[Data shown — start]

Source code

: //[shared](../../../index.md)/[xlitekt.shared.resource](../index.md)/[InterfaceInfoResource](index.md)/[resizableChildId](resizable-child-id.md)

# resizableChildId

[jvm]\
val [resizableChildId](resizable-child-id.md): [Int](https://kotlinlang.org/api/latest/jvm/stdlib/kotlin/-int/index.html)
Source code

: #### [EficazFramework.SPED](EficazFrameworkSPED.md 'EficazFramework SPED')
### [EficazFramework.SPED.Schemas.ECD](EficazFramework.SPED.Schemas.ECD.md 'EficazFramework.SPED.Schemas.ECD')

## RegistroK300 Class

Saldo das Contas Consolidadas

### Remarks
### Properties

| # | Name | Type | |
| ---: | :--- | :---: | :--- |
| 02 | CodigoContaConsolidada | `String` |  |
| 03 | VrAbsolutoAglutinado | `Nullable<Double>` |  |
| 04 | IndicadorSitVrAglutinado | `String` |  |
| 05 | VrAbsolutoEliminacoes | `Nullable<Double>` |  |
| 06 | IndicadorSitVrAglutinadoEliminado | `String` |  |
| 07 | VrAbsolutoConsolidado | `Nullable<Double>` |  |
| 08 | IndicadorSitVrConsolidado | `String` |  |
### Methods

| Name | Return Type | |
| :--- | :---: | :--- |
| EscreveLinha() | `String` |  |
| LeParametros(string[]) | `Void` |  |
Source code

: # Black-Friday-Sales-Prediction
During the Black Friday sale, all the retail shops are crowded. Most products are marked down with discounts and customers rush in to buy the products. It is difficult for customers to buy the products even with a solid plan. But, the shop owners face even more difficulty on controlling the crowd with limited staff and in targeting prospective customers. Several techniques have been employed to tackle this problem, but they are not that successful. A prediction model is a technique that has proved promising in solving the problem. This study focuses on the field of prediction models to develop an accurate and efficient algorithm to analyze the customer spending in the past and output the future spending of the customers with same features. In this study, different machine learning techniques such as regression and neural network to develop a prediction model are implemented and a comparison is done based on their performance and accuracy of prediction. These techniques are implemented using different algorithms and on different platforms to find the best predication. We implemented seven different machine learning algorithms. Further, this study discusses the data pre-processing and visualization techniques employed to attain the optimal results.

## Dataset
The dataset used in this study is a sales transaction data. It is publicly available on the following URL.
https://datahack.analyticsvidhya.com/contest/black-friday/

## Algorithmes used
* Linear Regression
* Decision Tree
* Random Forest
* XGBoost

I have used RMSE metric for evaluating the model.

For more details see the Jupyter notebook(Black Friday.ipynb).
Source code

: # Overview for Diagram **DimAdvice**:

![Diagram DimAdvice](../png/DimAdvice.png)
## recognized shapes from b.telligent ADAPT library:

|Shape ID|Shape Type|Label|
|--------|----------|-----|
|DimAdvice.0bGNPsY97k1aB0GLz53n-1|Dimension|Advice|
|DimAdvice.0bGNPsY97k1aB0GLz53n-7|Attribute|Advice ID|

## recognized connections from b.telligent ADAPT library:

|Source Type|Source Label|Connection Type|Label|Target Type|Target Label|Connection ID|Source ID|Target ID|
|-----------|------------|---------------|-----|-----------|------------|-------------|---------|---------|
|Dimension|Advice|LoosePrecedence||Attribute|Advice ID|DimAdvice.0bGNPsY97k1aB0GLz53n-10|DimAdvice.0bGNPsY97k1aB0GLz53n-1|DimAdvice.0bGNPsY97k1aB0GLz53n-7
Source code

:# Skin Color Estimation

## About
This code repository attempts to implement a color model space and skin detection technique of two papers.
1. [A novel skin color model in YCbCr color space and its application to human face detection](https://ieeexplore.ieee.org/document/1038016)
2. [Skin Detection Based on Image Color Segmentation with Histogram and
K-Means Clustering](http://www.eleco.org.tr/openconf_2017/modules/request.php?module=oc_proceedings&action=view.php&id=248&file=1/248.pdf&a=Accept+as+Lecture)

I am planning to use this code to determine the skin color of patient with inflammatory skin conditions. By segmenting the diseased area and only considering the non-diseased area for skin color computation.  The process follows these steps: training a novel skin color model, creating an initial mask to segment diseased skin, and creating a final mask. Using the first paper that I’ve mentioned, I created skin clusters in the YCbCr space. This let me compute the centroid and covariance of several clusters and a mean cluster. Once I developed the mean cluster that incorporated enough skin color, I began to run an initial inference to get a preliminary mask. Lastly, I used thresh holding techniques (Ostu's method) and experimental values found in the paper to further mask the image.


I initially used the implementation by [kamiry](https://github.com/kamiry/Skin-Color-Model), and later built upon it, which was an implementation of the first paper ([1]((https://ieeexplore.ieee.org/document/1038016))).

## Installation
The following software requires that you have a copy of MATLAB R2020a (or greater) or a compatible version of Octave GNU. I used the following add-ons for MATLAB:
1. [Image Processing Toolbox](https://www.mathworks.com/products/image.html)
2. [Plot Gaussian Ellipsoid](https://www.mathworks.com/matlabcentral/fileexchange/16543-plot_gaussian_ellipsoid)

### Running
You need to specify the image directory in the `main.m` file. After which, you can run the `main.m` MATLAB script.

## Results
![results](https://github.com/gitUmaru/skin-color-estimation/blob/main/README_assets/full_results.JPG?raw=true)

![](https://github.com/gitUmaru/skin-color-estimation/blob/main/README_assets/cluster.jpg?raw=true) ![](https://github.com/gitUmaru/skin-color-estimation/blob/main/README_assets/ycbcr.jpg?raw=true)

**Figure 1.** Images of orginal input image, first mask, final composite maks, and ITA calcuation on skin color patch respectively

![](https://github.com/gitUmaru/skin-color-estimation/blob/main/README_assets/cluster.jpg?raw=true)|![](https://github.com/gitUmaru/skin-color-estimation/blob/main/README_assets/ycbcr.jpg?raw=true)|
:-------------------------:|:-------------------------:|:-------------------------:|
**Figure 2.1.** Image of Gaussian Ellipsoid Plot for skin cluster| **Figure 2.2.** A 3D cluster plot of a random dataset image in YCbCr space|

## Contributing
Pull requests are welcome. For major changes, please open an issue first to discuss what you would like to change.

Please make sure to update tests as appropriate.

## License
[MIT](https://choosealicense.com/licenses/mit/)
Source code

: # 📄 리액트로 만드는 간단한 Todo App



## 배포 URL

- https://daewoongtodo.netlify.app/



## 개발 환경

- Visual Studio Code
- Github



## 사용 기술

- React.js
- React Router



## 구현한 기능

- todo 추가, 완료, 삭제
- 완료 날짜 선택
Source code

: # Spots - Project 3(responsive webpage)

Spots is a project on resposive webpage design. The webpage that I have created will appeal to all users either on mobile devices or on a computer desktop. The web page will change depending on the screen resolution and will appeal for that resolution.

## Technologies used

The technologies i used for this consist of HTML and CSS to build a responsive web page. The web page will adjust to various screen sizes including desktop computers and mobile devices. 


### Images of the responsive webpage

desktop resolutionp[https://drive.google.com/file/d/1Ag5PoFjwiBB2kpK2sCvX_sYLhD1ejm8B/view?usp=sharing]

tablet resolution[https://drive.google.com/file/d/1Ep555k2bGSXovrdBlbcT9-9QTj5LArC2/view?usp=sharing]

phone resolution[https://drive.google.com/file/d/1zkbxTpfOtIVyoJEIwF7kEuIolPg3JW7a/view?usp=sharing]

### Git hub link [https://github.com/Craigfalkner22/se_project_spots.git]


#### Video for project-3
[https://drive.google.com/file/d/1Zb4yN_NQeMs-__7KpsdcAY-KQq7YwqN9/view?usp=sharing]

[Data shown — finish]

§ **Task**
Write the whole of the material out again, exactly.

§ **Response**
Source code

: //[shared](../../../index.md)/[xlitekt.shared.resource](../index.md)/[InterfaceInfoResource](index.md)/[resizableChildId](resizable-child-id.md)

# resizableChildId

[jvm]\
val [resizableChildId](resizable-child-id.md): [Int](https://kotlinlang.org/api/latest/jvm/stdlib/kotlin/-int/index.html)
Source code

: #### [EficazFramework.SPED](EficazFrameworkSPED.md 'EficazFramework SPED')
### [EficazFramework.SPED.Schemas.ECD](EficazFramework.SPED.Schemas.ECD.md 'EficazFramework.SPED.Schemas.ECD')

## RegistroK300 Class

Saldo das Contas Consolidadas

### Remarks
### Properties

| # | Name | Type | |
| ---: | :--- | :---: | :--- |
| 02 | CodigoContaConsolidada | `String` |  |
| 03 | VrAbsolutoAglutinado | `Nullable<Double>` |  |
| 04 | IndicadorSitVrAglutinado | `String` |  |
| 05 | VrAbsolutoEliminacoes | `Nullable<Double>` |  |
| 06 | IndicadorSitVrAglutinadoEliminado | `String` |  |
| 07 | VrAbsolutoConsolidado | `Nullable<Double>` |  |
| 08 | IndicadorSitVrConsolidado | `String` |  |
### Methods

| Name | Return Type | |
| :--- | :---: | :--- |
| EscreveLinha() | `String` |  |
| LeParametros(string[]) | `Void` |  |
Source code

: # Black-Friday-Sales-Prediction
During the Black Friday sale, all the retail shops are crowded. Most products are marked down with discounts and customers rush in to buy the products. It is difficult for customers to buy the products even with a solid plan. But, the shop owners face even more difficulty on controlling the crowd with limited staff and in targeting prospective customers. Several techniques have been employed to tackle this problem, but they are not that successful. A prediction model is a technique that has proved promising in solving the problem. This study focuses on the field of prediction models to develop an accurate and efficient algorithm to analyze the customer spending in the past and output the future spending of the customers with same features. In this study, different machine learning techniques such as regression and neural network to develop a prediction model are implemented and a comparison is done based on their performance and accuracy of prediction. These techniques are implemented using different algorithms and on different platforms to find the best predication. We implemented seven different machine learning algorithms. Further, this study discusses the data pre-processing and visualization techniques employed to attain the optimal results.

## Dataset
The dataset used in this study is a sales transaction data. It is publicly available on the following URL.
https://datahack.analyticsvidhya.com/contest/black-friday/

## Algorithmes used
* Linear Regression
* Decision Tree
* Random Forest
* XGBoost

I have used RMSE metric for evaluating the model.

For more details see the Jupyter notebook(Black Friday.ipynb).
Source code

: # Overview for Diagram **DimAdvice**:

![Diagram DimAdvice](../png/DimAdvice.png)
## recognized shapes from b.telligent ADAPT library:

|Shape ID|Shape Type|Label|
|--------|----------|-----|
|DimAdvice.0bGNPsY97k1aB0GLz53n-1|Dimension|Advice|
|DimAdvice.0bGNPsY97k1aB0GLz53n-7|Attribute|Advice ID|

## recognized connections from b.telligent ADAPT library:

|Source Type|Source Label|Connection Type|Label|Target Type|Target Label|Connection ID|Source ID|Target ID|
|-----------|------------|---------------|-----|-----------|------------|-------------|---------|---------|
|Dimension|Advice|LoosePrecedence||Attribute|Advice ID|DimAdvice.0bGNPsY97k1aB0GLz53n-10|DimAdvice.0bGNPsY97k1aB0GLz53n-1|DimAdvice.0bGNPsY97k1aB0GLz53n-7
Source code

:# Skin Color Estimation

## About
This code repository attempts to implement a color model space and skin detection technique of two papers.
1. [A novel skin color model in YCbCr color space and its application to human face detection](https://ieeexplore.ieee.org/document/1038016)
2. [Skin Detection Based on Image Color Segmentation with Histogram and
K-Means Clustering](http://www.eleco.org.tr/openconf_2017/modules/request.php?module=oc_proceedings&action=view.php&id=248&file=1/248.pdf&a=Accept+as+Lecture)

I am planning to use this code to determine the skin color of patient with inflammatory skin conditions. By segmenting the diseased area and only considering the non-diseased area for skin color computation.  The process follows these steps: training a novel skin color model, creating an initial mask to segment diseased skin, and creating a final mask. Using the first paper that I’ve mentioned, I created skin clusters in the YCbCr space. This let me compute the centroid and covariance of several clusters and a mean cluster. Once I developed the mean cluster that incorporated enough skin color, I began to run an initial inference to get a preliminary mask. Lastly, I used thresh holding techniques (Ostu's method) and experimental values found in the paper to further mask the image.


I initially used the implementation by [kamiry](https://github.com/kamiry/Skin-Color-Model), and later built upon it, which was an implementation of the first paper ([1]((https://ieeexplore.ieee.org/document/1038016))).

## Installation
The following software requires that you have a copy of MATLAB R2020a (or greater) or a compatible version of Octave GNU. I used the following add-ons for MATLAB:
1. [Image Processing Toolbox](https://www.mathworks.com/products/image.html)
2. [Plot Gaussian Ellipsoid](https://www.mathworks.com/matlabcentral/fileexchange/16543-plot_gaussian_ellipsoid)

### Running
You need to specify the image directory in the `main.m` file. After which, you can run the `main.m` MATLAB script.

## Results
![results](https://github.com/gitUmaru/skin-color-estimation/blob/main/README_assets/full_results.JPG?raw=true)

![](https://github.com/gitUmaru/skin-color-estimation/blob/main/README_assets/cluster.jpg?raw=true) ![](https://github.com/gitUmaru/skin-color-estimation/blob/main/README_assets/ycbcr.jpg?raw=true)

**Figure 1.** Images of orginal input image, first mask, final composite maks, and ITA calcuation on skin color patch respectively

![](https://github.com/gitUmaru/skin-color-estimation/blob/main/README_assets/cluster.jpg?raw=true)|![](https://github.com/gitUmaru/skin-color-estimation/blob/main/README_assets/ycbcr.jpg?raw=true)|
:-------------------------:|:-------------------------:|:-------------------------:|
**Figure 2.1.** Image of Gaussian Ellipsoid Plot for skin cluster| **Figure 2.2.** A 3D cluster plot of a random dataset image in YCbCr space|

## Contributing
Pull requests are welcome. For major changes, please open an issue first to discuss what you would like to change.

Please make sure to update tests as appropriate.

## License
[MIT](https://choosealicense.com/licenses/mit/)
Source code

: # 📄 리액트로 만드는 간단한 Todo App



## 배포 URL

- https://daewoongtodo.netlify.app/



## 개발 환경

- Visual Studio Code
- Github



## 사용 기술

- React.js
- React Router



## 구현한 기능

- todo 추가, 완료, 삭제
- 완료 날짜 선택
Source code

: # Spots - Project 3(responsive webpage)

Spots is a project on resposive webpage design. The webpage that I have created will appeal to all users either on mobile devices or on a computer desktop. The web page will change depending on the screen resolution and will appeal for that resolution.

## Technologies used

The technologies i used for this consist of HTML and CSS to build a responsive web page. The web page will adjust to various screen sizes including desktop computers and mobile devices. 


### Images of the responsive webpage

desktop resolutionp[https://drive.google.com/file/d/1Ag5PoFjwiBB2kpK2sCvX_sYLhD1ejm8B/view?usp=sharing]

tablet resolution[https://drive.google.com/file/d/1Ep555k2bGSXovrdBlbcT9-9QTj5LArC2/view?usp=sharing]

phone resolution[https://drive.google.com/file/d/1zkbxTpfOtIVyoJEIwF7kEuIolPg3JW7a/view?usp=sharing]

### Git hub link [https://github.com/Craigfalkner22/se_project_spots.git]


#### Video for project-3
[https://drive.google.com/file/d/1Zb4yN_NQeMs-__7KpsdcAY-KQq7YwqN9/view?usp=sharing]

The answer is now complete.